1. Cosa può dirci in merito alla particolarità di questa Sua opera prima?

“Il mio intento era quello di raccontare l'Italia muticulturale in cui viviamo, ribaltando le prospettive che solitamente vengono adottate. Ho voluto uscire dagli schemi della commedia tradizionale, quelli che vedono protagonisti  l'extracomunitario povero e disperato e l'italiano mentore che alla fine si sacrifica e muore... Ho fatto un po' di ricerca e in una delle piazze centrali di Napoli ho assistito ad una scena dalla quale ho tratto l'ispirazione per il mio film: da una parte vi era un gruppo di ragazzini che giocava a calcio dall'altra un gruppo di  elegantissimi teenager dello Sri Lanka che giocava a cricket. Da qui è partito il mio lavoro …ho fatto qualche mese di ricerca all'interno della comunità di srilankesi che vive a Napoli. Ciò che vedrete è il tentativo di raccontare una sorta di favola che possiede basi reali, come il quartiere in cui è ambientato il film che è lo stesso in cui vive la comunità di srilankesi …
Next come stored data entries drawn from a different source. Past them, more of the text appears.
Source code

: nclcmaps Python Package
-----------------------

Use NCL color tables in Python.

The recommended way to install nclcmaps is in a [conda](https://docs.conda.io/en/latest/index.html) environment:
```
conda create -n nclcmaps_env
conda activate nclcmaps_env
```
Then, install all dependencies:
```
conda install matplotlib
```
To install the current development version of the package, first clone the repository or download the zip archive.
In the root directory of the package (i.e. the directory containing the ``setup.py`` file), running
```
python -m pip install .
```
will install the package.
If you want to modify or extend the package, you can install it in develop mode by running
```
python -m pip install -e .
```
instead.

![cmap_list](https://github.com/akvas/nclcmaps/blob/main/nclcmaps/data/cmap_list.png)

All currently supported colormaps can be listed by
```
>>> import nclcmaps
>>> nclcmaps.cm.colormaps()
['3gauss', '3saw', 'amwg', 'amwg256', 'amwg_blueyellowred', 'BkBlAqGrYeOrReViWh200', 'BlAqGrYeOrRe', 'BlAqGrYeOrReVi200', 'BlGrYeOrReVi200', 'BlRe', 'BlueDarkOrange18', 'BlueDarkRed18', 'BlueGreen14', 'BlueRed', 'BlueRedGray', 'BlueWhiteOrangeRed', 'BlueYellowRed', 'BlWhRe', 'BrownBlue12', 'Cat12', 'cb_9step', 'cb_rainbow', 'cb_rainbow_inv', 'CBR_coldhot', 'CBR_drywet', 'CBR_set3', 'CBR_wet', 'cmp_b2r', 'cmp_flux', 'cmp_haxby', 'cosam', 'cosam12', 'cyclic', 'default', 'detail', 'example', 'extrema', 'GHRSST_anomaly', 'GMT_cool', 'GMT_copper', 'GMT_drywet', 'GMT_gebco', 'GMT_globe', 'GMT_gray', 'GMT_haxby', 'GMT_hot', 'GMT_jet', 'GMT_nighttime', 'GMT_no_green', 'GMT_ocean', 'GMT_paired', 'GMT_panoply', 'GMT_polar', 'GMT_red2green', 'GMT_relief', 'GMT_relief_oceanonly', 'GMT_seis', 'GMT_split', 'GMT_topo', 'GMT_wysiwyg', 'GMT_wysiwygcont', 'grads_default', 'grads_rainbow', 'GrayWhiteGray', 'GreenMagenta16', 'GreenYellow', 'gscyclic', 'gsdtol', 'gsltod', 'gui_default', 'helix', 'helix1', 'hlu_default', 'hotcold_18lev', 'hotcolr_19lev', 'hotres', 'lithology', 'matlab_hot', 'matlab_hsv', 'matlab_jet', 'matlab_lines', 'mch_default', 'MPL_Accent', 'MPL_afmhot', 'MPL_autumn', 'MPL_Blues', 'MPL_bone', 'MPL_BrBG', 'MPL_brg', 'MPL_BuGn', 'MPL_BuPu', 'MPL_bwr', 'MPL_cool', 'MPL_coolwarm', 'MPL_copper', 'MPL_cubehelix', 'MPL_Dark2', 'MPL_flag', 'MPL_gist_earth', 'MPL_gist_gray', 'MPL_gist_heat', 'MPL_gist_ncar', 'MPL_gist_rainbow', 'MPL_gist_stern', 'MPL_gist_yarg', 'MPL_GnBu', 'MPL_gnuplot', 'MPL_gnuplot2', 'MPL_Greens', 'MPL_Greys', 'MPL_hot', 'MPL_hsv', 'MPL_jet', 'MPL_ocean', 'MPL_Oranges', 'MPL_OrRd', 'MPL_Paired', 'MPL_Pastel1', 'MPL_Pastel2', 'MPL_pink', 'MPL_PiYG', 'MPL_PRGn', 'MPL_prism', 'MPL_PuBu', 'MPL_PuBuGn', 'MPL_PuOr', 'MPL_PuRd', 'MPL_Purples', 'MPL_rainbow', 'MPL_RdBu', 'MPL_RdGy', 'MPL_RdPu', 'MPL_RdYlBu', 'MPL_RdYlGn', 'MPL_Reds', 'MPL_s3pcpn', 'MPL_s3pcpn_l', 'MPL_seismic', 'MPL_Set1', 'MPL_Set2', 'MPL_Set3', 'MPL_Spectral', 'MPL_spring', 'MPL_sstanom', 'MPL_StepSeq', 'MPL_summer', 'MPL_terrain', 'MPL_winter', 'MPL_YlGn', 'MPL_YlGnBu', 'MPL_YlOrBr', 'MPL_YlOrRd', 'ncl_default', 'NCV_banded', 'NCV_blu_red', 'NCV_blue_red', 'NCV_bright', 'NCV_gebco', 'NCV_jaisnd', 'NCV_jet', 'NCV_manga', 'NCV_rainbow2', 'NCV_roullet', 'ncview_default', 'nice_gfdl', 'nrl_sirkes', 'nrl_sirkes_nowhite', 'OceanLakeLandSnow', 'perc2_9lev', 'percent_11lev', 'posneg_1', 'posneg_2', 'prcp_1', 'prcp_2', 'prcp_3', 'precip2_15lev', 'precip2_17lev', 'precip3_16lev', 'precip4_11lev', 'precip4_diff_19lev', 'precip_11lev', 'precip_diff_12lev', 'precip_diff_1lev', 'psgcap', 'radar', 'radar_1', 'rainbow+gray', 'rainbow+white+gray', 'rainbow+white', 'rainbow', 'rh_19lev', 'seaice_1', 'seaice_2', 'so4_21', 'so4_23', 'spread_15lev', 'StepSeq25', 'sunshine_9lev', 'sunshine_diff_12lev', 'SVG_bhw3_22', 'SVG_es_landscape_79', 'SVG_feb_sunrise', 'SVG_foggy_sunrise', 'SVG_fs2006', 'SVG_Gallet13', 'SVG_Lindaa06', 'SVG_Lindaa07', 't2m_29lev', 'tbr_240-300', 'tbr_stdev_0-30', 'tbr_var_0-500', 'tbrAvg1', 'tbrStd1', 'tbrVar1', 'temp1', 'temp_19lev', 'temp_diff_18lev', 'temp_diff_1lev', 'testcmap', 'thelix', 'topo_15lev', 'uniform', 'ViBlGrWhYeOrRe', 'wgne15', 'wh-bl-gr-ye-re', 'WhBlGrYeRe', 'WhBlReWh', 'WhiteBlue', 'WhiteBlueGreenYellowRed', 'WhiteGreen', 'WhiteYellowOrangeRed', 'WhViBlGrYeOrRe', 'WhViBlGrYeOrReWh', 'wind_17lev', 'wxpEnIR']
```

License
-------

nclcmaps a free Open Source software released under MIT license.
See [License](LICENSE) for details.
Per me è stata un'esperienza notevole, davvero straordinaria.”

 

2. Al di là della storia che Lei racconta, ad averci colpito sono gli inserti surreali e la varietà di tecniche adottate …

“Ho avuto l'occasione di lavorare su un personaggio principale che fa lo scienziato e che dunque possiede un immaginario particolare … allora ho pensato che fosse interessante avere l'occasione di vedere il processo di analisi della realtà e di sogno da parte di questo personaggio. Per fare ciò mi sono basata su cose semplici, come il sogno ad occhi aperti che a me ha sempre affascinato molto.

Quando immaginiamo una situazione prima ancora di averla vissuta, in quel preciso momento stiamo creando una narrazione e questo è un talento comune a tutti gli esseri umani …Penso sia interessante indagare questo aspetto ed anche quello  della memoria emotiva: il cinema è un mezzo un po' nostalgico perché cerca di far rivivere un'emozione del passato, 'acchiappando' un qualcosa che è sfuggito via in un istante...

Inoltre adotto tante tecniche, come quelle di animazioni in ripresa … il film ha ricevuto delle nominations al David di Donatello …anche quella per gli effetti speciali di cui vado molto fiera, perché sono 'fatti in casa.'”

 

3. Perché, secondo Lei, ci sono così poche donne nel mondo dell'arte in generale e del cinema in particolare?

 

“Perché il mondo del cinema è sessista … vi è una forte discriminazione. Il nostro Paese è al sessantottesimo posto di una classifica stilata dalle Organizzazioni non governative, che misura la discrepanza di trattamenti e di diritti fra uomini e donne nei vari Paesi. Questo si riflette proprio in ambiti di predominio maschile, come quello del cinema.

Continuo comunque ad aver fiducia nel futuro, spero che le cose possano migliorare, perché ci sono delle pulsazioni nuove, ma di certo si dovrà combattere molto perché per le donne non vi è un terreno fertile, ma ... noi non ci siamo mai tirate indietro quando si è trattato di lavorare duramente!”